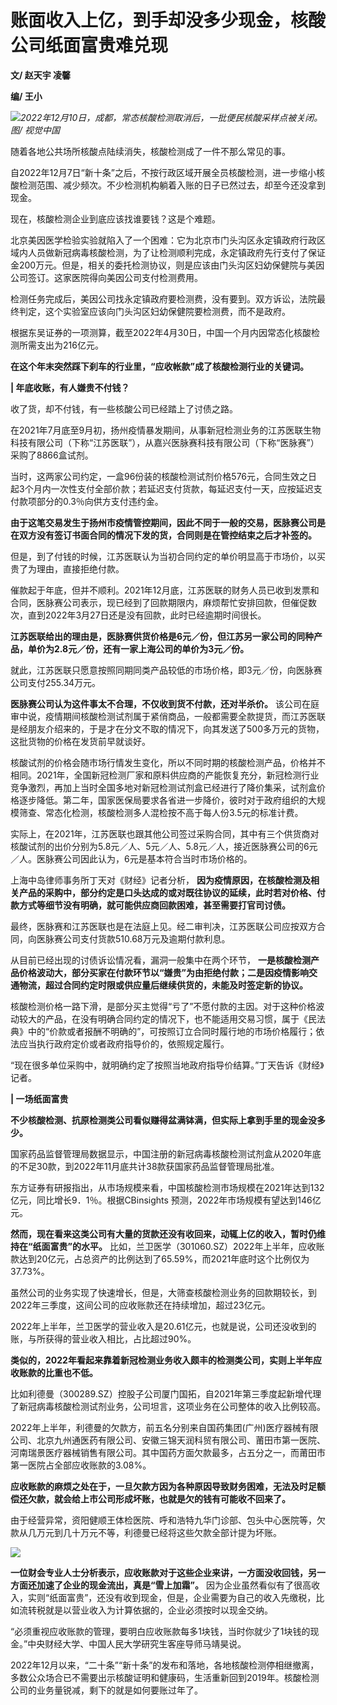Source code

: # 账面收入上亿，到手却没多少现金，核酸公司纸面富贵难兑现

**文/ 赵天宇 凌馨**

**编/ 王小**

![](https://inews.gtimg.com/newsapp_bt/0/15591612992/1000)_2022年12月10日，成都，常态核酸检测取消后，一批便民核酸采样点被关闭。
图/ 视觉中国_

随着各地公共场所核酸点陆续消失，核酸检测成了一件不那么常见的事。

自2022年12月7日“新十条”之后，不按行政区域开展全员核酸检测，进一步缩小核酸检测范围、减少频次。不少检测机构躺着入账的日子已然过去，却至今还没拿到现金。

现在，核酸检测企业到底应该找谁要钱？这是个难题。

北京美因医学检验实验就陷入了一个困难：它为北京市门头沟区永定镇政府行政区域内人员做新冠病毒核酸检测，为了让检测顺利完成，永定镇政府先行支付了保证金200万元。但是，相关的委托检测协议，则是应该由门头沟区妇幼保健院与美因公司签订。这家医院得向美因公司支付检测费用。

检测任务完成后，美因公司找永定镇政府要检测费，没有要到。双方诉讼，法院最终判定，这个实验室应该向门头沟区妇幼保健院要检测费，而不是政府。

根据东吴证券的一项测算，截至2022年4月30日，中国一个月内因常态化核酸检测所需支出为216亿元。

**在这个年末突然踩下刹车的行业里，“应收帐款”成了核酸检测行业的关键词。**

**| 年底收账，有人嫌贵不付钱？**

收了货，却不付钱，有一些核酸公司已经踏上了讨债之路。

在2021年7月底至9月初，扬州疫情暴发期间，从事新冠检测业务的江苏医联生物科技有限公司（下称“江苏医联”），从嘉兴医脉赛科技有限公司（下称“医脉赛”）采购了8866盒试剂。

当时，这两家公司约定，一盒96份装的核酸检测试剂价格576元，合同生效之日起3个月内一次性支付全部价款；若延迟支付货款，每延迟支付一天，应按延迟支付款项部分的0.3％向供方支付违约金。

**由于这笔交易发生于扬州市疫情管控期间，因此不同于一般的交易，医脉赛公司是在双方没有签订书面合同的情况下发的货，合同则是在管控结束之后才补签的。**

但是，到了付钱的时候，江苏医联认为当初合同约定的单价明显高于市场价，以买贵了为理由，直接拒绝付款。

催款起于年底，但并不顺利。2021年12月底，江苏医联的财务人员已收到发票和合同，医脉赛公司表示，现已经到了回款期限内，麻烦帮忙安排回款，但催促数次，直到2022年3月27日还是没有回款，此时已经逾期时间很长。

**江苏医联给出的理由是，医脉赛供货价格是6元／份，但江苏另一家公司的同种产品，单价为2.8元／份，还有一家上海公司的单价为3元／份。**

就此，江苏医联只愿意按照同期同类产品较低的市场价格，即3元／份，向医脉赛公司支付255.34万元。

**医脉赛公司认为这件事太不合理，不仅收到货不付款，还对半杀价。**
该公司在庭审中说，疫情期间核酸检测试剂属于紧俏商品，一般都需要全款提货，而江苏医联是经朋友介绍来的，于是才在分文不取的情况下，向其发送了500多万元的货物，这批货物的价格在发货前早就谈好。

核酸试剂的价格会随市场行情发生变化，所以不同时期的核酸检测产品，价格并不相同。2021年，全国新冠检测厂家和原料供应商的产能恢复充分，新冠检测行业竞争激烈，再加上当时全国多地对新冠检测试剂盒已经进行了降价集采，试剂盒价格逐步降低。第二年，国家医保局要求各省进一步降价，彼时对于政府组织的大规模筛查、常态化检测，核酸检测多人混检按不高于每人份3.5元的标准计费。

实际上，在2021年，江苏医联也跟其他公司签过采购合同，其中有三个供货商对核酸试剂的出价分别为5.8元／人、5元／人、5.8元／人，接近医脉赛公司的6元／人。医脉赛公司因此认为，6元是基本符合当时市场价格的。

上海中岛律师事务所丁天对《财经》记者分析，
**因为疫情原因，在核酸检测及相关产品的采购中，部分约定是口头达成的或对既往协议的延续，此时若对价格、付款方式等细节没有明确，就可能供应商回款困难，甚至需要打官司讨债。**

最终，医脉赛和江苏医联也是在法庭上见。经二审判决，江苏医联公司应按双方合同，向医脉赛公司支付货款510.68万元及逾期付款利息。

从目前已经出现的讨债诉讼情况看，漏洞一般集中在两个环节，
**一是核酸检测产品价格波动大，部分买家在付款环节以“嫌贵”为由拒绝付款；二是因疫情影响交通物流，超过合同约定时限或供应量后继续供货的，未能及时签定新的协议。**

核酸检测价格一路下滑，是部分买主觉得“亏了”不愿付款的主因。对于这种价格波动较大的产品，在没有明确合同约定的情况下，也不能适用交易习惯，属于《民法典》中的“价款或者报酬不明确的”，可按照订立合同时履行地的市场价格履行；依法应当执行政府定价或者政府指导价的，依照规定履行。

“现在很多单位采购中，就明确约定了按照当地政府指导价结算。”丁天告诉《财经》记者。

**| 一场纸面富贵**

**不少核酸检测、抗原检测类公司看似赚得盆满钵满，但实际上拿到手里的现金没多少。**

国家药品监督管理局数据显示，中国注册的新冠病毒核酸检测试剂盒从2020年底的不足30款，到2022年11月底共计38款获国家药品监督管理局批准。

东方证券有研报指出，从市场规模来看，中国核酸检测市场规模在2021年达到132亿元，同比增长9．1％。根据CBinsights
预测，2022年市场规模有望达到146亿元。

**然而，现在看来这类公司有大量的货款还没有收回来，动辄上亿的收入，暂时仍维持在“纸面富贵”的水平。**
比如，兰卫医学（301060.SZ）2022年上半年，应收账款达到20亿元，占总资产的比例达到了65.59%，而2021年底时这个比例仅为37.73%。

虽然公司的业务实现了快速增长，但是，大筛查核酸检测业务的回款期较长，到2022年三季度，这间公司的应收账款还在持续增加，超过23亿元。

2022年上半年，兰卫医学的营业收入是20.61亿元，也就是说，公司还没收到的账，与所获得的营业收入相比，占比超过90%。

**类似的，2022年看起来靠着新冠检测业务收入颇丰的检测类公司，实则上半年应收账款的比重也不低。**

比如利德曼（300289.SZ）控股子公司厦门国拓，自2021年第三季度起新增代理了新冠病毒核酸检测试剂业务，公司坦言，这项业务在公司整体的收入比例较高。

2022年上半年，利德曼的欠款方，前五名分别来自国药集团(广州)医疗器械有限公司、北京九州通医药有限公司、安徽三锦天润科贸有限公司、莆田市第一医院、河南瑞景医疗器械销售有限公司。其中国药方面欠款最多，占五分之一，而莆田市第一医院占全部应收账款的3.08%。

**应收账款的麻烦之处在于，一旦欠款方因为各种原因导致财务困难，无法及时足额偿还欠款，就会给上市公司形成坏账，也就是欠的钱有可能收不回来了。**

由于经营异常，资阳健顺王体检医院、呼和浩特九华门诊部、包头中心医院等，欠款从几万元到几十万元不等，利德曼已经将这些欠款全部计提为坏账。

![](https://inews.gtimg.com/newsapp_bt/0/15591617017/1000)

**一位财会专业人士分析表示，应收账款对于这些企业来讲，一方面没收回钱，另一方面还加速了企业的现金流出，真是“雪上加霜”。**
因为企业虽然看似有了很高收入，实则“纸面富贵”，还没有收到现金，但是，企业需要为自己的收入先缴税，比如流转税就是以营业收入为计算依据的，企业必须按时以现金交纳。

“必须重视应收账款的管理，要明白应收账款每多1块钱，当时你就少了1块钱的现金。”中央财经大学、中国人民大学研究生客座导师马靖昊说。

2022年12月以来，“二十条”“新十条”的发布和落地，各地核酸检测停相继撤离，多数公众场合已不需要出示核酸证明和健康码，生活重新回到2019年。核酸检测公司的业务量锐减，剩下的就是如何要账过年了。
——————
=== Exercise ===
Please return exactly the lines above, from where the listing starts to the line holding "现在，核酸检测企业到底应该找谁要钱？这是个难题。", inclusive, with the pictures omitted.

=== Exercise answer ===
Source code

: # 账面收入上亿，到手却没多少现金，核酸公司纸面富贵难兑现

**文/ 赵天宇 凌馨**

**编/ 王小**

![](https://inews.gtimg.com/newsapp_bt/0/15591612992/1000)_2022年12月10日，成都，常态核酸检测取消后，一批便民核酸采样点被关闭。
图/ 视觉中国_

随着各地公共场所核酸点陆续消失，核酸检测成了一件不那么常见的事。

自2022年12月7日“新十条”之后，不按行政区域开展全员核酸检测，进一步缩小核酸检测范围、减少频次。不少检测机构躺着入账的日子已然过去，却至今还没拿到现金。

现在，核酸检测企业到底应该找谁要钱？这是个难题。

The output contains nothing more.